Australia

The Australian share market is set for a subdued open after trade uncertainty permeated a choppy session on Wall Street, with investor eyes firmly on the weekend’s meeting between US President Donald Trump and his Chinese counterpart Xi Jinping.

At 8.00am Sydney time, the SPI futures contract was up four points, pointing to flat early trade for the ASX, after the banking sector and mining stocks lifted the bourse during the previous session.

The Aussie was steady at US 73.18 cents, up slightly from US73.16 cents yesterday.

Wall Street had lifted in late trade, despite conflicting signals from Trump ahead of the weekend’s G20 Summit in Buenos Aires, with the US Federal Reserve releasing minutes from its November meeting in which the central bank opened the debate on when to pause further interest rate hikes.

Oil edged higher, while industrial metals and gold also eked out modest gains.

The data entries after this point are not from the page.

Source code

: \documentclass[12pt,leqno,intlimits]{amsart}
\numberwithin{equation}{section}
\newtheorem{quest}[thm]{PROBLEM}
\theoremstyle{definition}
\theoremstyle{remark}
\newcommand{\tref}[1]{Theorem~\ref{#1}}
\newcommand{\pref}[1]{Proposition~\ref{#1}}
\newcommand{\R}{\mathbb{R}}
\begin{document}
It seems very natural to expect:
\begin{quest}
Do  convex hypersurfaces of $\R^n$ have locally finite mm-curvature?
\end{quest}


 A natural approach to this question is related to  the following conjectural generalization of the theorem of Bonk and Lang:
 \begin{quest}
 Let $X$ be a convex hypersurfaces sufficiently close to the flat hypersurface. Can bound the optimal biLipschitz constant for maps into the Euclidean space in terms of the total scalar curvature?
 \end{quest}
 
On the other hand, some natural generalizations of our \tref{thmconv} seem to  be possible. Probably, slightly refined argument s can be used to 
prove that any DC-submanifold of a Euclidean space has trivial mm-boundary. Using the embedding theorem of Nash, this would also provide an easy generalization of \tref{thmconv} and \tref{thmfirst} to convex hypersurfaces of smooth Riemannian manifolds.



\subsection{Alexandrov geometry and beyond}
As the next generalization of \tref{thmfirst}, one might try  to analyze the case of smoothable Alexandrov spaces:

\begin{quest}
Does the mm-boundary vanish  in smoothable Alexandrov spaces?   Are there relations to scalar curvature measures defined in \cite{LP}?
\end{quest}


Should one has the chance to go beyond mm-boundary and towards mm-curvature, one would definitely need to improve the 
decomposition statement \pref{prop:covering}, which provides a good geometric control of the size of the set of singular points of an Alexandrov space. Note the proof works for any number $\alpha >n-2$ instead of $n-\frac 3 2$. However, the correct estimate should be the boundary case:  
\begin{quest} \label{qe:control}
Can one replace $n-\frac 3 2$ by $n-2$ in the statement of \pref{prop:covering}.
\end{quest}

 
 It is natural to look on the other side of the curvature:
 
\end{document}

In local finance news, Myer’s board will try to face down Solomon Lew and the threat of a spill at what could be the department stores’ most important AGM since it listed in 2009.

Lew has been agitating for an overhaul at the top of the ailing retailer since he became its largest shareholder in March 2017 with the purchase of a 10.77 per cent stake.

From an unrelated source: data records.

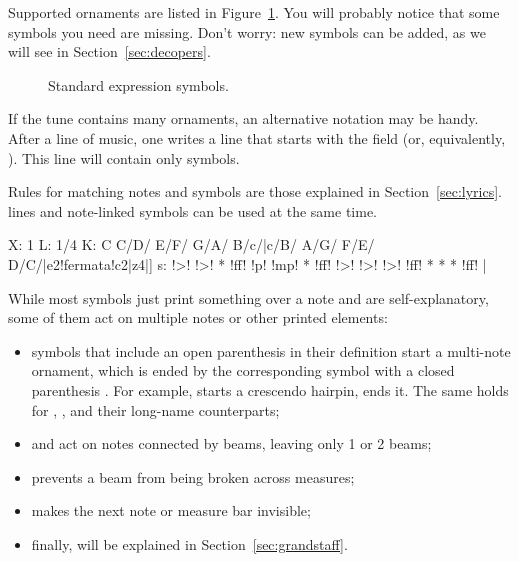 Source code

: \documentclass[a4paper,12pt]{book}
\begin{document}
Supported ornaments are listed in Figure~\ref{fig:alldeco}. You will
probably notice that some symbols you need are missing. Don't worry:
new symbols can be added, as we will see in
Section~\ref{sec:decopers}.

\begin{center}
\begin{figure}[htbp]
\caption{Standard expression symbols.}
\label{fig:alldeco}
\end{figure}
\end{center}


If the tune contains many ornaments, an alternative notation may be
handy. After a line of music, one writes a line that starts with the
 field (or, equivalently, ). This line will
contain only symbols.

Rules for matching notes and symbols are those explained in
Section~\ref{sec:lyrics}.  lines and note-linked symbols can
be used at the same time.

\begin{abcsource}
X: 1
L: 1/4
K: C
C/D/ E/F/ G/A/ B/c/|c/B/ A/G/ F/E/ D/C/|e2!fermata!c2|z4|]
s: !>! !>! * !ff! !p! !mp! * !ff! !>! !>! !>! !ff! * * * !ff! |
\end{abcsource}


While most symbols just print something over a note and are
self-explanatory, some of them act on multiple notes or other printed
elements:

\begin{itemize}
  
  \item symbols that include an open parenthesis \car{(} in their
  definition start a multi-note ornament, which is ended by the
  corresponding symbol with a closed parenthesis \car{)}. For example,
  \cmd{!<(!} starts a crescendo hairpin, \cmd{!<)!} ends it. The same
  holds for \cmd{!>(!}, \cmd{!>)!}, and their long-name counterparts;
  
  \item {} and  act on notes connected by
  beams, leaving only 1 or 2 beams;
  
  \item {} prevents a beam from being broken across
  measures;
  
  \item {} makes the next note or measure bar
  invisible;
  
  \item finally,  will be explained in
  Section~\ref{sec:grandstaff}.
  
\end{itemize}
\end{document}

Out today: Private sector credit October; ANZ consumer confidence November; NZ building permits October.

China non-manufacturing and manufacturing PMI; Japan job-to-applicant ratio and jobless rate October, industrial production October; Eurozone unemployment rate October, CPI estimate November; UK GfK consumer confidence November; US Chicago PMI November.

ASIA

The Hang Seng index closed down 0.9 per cent at 26,451.03, while the China Enterprises Index lost 0.5 per cent to 10,584.93. China's main Shanghai Composite index ended down 1.3 per cent at 2567.44. The blue-chip CSI300 index also closed 1.3 per cent lower.

Data on Friday is expected to show China's factories struggled to grow for a second straight month in November. The official manufacturing Purchasing Managers' Index (PMI) is expected to come in at 50.2, just above the neutral mark of 50.

Foreigners were net sellers of Japanese stocks for the second consecutive week following a sharp sell-off in US equities, while news about the arrest of Nissan Motor's chairman Carlos Ghosn also soured sentiment. Overseas investors sold a net ¥511.2 billion worth of Japanese stocks, including cash equities and futures, data from Japanese stock exchanges showed, which was the highest in four weeks.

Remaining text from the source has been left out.